How to complete this task:
The task calls for each line of the records below in which the word "during" appears.

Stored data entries
────
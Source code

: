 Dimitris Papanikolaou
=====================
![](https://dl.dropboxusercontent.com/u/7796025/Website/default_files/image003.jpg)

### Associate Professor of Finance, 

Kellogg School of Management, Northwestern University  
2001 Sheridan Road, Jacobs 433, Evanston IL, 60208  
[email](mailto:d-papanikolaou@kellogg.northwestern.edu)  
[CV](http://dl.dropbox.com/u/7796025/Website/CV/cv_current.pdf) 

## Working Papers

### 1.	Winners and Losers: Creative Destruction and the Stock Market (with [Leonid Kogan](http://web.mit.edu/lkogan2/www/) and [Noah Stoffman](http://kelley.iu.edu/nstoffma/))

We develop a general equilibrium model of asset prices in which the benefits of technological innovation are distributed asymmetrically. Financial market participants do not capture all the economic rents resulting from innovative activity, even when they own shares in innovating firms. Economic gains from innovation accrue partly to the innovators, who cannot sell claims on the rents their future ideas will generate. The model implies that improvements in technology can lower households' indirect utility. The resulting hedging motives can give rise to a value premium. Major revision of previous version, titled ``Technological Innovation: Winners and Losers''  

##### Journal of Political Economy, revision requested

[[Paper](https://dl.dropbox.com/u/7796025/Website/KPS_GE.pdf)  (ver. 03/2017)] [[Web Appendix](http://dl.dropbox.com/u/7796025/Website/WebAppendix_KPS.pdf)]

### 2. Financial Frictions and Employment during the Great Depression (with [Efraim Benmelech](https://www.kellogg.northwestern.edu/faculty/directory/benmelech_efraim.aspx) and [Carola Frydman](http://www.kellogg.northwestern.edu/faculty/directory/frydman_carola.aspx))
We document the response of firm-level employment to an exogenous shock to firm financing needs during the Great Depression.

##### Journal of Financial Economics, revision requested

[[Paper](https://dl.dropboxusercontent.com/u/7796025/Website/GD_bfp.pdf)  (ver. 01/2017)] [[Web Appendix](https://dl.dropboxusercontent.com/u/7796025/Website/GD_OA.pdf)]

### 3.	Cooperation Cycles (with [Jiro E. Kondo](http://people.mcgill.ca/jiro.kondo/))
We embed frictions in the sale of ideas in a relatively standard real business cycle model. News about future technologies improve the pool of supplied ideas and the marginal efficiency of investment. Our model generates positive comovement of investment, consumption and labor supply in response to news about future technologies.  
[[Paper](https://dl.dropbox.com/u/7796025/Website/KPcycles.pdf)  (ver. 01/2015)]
────
Result:
### 2. Financial Frictions and Employment during the Great Depression (with [Efraim Benmelech](https://www.kellogg.northwestern.edu/faculty/directory/benmelech_efraim.aspx) and [Carola Frydman](http://www.kellogg.northwestern.edu/faculty/directory/frydman_carola.aspx))
We document the response of firm-level employment to an exogenous shock to firm financing needs during the Great Depression.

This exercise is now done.